Pour échapper à l'ennemi,
allons faire notre devoir.
LA DAME
Mon cher seigneur, sachez vraiment
que je ne serai pas mécontente de le faire.
[À l'église, devant la statue de la Vierge]
Vierge, porte de paradis,
dame, toi qui portas la portée
qui a apporté la joie sur terre,
veuillez nous mener à bonne fin
et défendre contre l'ennemi,
qui ne cesse de nous tenter
et qui veut greffer en nos coeurs,
dame, le fol plaisir de la chair.
Il ne supporte pas
que mon seigneur et moi fassions lit à part,
ce qui nous permet d'avoir part à votre grâce.

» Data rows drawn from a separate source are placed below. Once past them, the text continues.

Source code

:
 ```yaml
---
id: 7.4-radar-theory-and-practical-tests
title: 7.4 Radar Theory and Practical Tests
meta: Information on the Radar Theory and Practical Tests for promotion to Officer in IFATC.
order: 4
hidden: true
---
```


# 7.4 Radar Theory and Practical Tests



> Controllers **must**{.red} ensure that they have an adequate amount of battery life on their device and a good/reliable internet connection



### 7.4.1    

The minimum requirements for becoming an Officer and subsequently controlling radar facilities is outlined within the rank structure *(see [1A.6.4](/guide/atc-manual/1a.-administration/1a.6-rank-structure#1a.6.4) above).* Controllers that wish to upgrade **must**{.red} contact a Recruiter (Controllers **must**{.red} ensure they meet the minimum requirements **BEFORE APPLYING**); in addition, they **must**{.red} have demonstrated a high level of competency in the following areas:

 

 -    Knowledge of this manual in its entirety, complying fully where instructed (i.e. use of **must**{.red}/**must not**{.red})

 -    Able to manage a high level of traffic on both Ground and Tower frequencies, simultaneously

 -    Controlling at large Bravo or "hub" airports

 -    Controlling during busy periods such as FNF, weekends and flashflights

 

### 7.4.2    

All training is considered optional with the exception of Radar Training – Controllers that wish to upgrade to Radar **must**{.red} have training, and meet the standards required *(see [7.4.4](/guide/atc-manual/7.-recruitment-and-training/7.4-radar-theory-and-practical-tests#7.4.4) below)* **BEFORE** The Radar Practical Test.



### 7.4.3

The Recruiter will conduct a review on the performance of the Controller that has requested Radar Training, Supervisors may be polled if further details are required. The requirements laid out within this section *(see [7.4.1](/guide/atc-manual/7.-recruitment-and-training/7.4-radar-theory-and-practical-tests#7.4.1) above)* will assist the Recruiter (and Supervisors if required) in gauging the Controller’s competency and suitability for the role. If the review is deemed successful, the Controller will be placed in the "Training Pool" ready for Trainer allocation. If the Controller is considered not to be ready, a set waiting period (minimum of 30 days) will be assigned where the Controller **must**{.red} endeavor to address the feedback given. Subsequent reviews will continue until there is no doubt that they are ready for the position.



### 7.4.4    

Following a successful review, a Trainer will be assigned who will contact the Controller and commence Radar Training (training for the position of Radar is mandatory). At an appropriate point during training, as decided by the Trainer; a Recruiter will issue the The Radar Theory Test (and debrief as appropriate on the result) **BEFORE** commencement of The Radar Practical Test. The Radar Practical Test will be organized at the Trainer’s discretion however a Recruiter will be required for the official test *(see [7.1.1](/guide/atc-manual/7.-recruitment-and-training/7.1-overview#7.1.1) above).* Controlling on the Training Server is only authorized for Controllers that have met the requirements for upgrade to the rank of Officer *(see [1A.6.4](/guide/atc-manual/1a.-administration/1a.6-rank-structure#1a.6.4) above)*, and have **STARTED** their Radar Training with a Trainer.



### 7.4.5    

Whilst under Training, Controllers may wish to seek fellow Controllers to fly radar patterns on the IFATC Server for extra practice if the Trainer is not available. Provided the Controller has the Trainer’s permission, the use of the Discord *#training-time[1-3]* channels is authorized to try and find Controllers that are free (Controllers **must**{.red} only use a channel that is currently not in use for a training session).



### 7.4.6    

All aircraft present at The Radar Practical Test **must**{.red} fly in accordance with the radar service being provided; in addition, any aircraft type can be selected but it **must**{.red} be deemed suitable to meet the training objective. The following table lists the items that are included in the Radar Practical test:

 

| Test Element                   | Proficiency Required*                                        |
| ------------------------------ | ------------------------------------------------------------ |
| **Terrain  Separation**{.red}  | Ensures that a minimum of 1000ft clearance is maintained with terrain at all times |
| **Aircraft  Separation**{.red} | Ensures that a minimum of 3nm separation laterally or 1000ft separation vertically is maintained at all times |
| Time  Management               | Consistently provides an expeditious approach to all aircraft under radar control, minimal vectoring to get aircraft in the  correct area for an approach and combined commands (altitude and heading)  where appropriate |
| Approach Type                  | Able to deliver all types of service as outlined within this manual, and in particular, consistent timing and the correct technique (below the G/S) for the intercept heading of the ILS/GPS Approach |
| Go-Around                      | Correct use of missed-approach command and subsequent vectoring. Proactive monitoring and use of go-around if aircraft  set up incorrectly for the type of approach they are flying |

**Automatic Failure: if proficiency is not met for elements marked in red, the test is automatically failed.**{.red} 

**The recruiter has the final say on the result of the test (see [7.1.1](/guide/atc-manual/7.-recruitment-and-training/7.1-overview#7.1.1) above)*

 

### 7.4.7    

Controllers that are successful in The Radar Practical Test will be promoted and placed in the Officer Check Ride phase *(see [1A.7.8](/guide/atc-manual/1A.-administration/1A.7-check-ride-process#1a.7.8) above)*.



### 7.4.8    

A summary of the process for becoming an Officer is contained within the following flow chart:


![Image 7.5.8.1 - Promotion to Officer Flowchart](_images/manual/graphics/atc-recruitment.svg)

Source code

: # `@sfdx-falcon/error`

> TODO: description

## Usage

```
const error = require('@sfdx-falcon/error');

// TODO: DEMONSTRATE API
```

Dame, veuillez nous y tenir
et nous retenir à votre service,
que l'ennemi n'ait sur nous de pouvoir.
[Elle se retire]
LE SEIGNEUR.
Vierge, priez à votre doux héritier,
dame, fontaine de pitié,
qu'il nous donne d'agir suivant sa volonté,
en faisant son service;
car le diable plein de tricherie
me tente nuit et jour.
Dame, par votre sainte douceur,
veuillez me garder de ses pièges,
que je ne tombe pas dans les délices
de la luxure, dont il me tente.
Si vous ne m'aidez pas sur le champ,
je crains d'y être pris;
car je suis sûr et certain,
Vierge, qu'il me suit et me guette.
[De retour chez lui]
LA DAME
Avez-vous payé la dette
que vous devez à la Vierge honorée?
LE SEIGNEUR
Oui, ce matin,
dame, je me suis acquitté envers elle.
LA DAME
C'est bien, seigneur. Maintenant venez donc
à la maison après moi.
LE SEIGNEUR
Dame, par la foi que je vous dois,
je ne suis pas mécontent de le faire.
LA DAME
Mon très cher seigneur, grand merci!
Que la Vierge vous tienne en sa grâce!
[Du côté de l'enfer]
PREMIER DIABLE
Cette affaire est bonne et juteuse:
ne vois-tu pas comme elle progresse?
DEUXIÈME DIABLE
Tout marche à souhait:
Patience, et nous aurons l'un et l'autre.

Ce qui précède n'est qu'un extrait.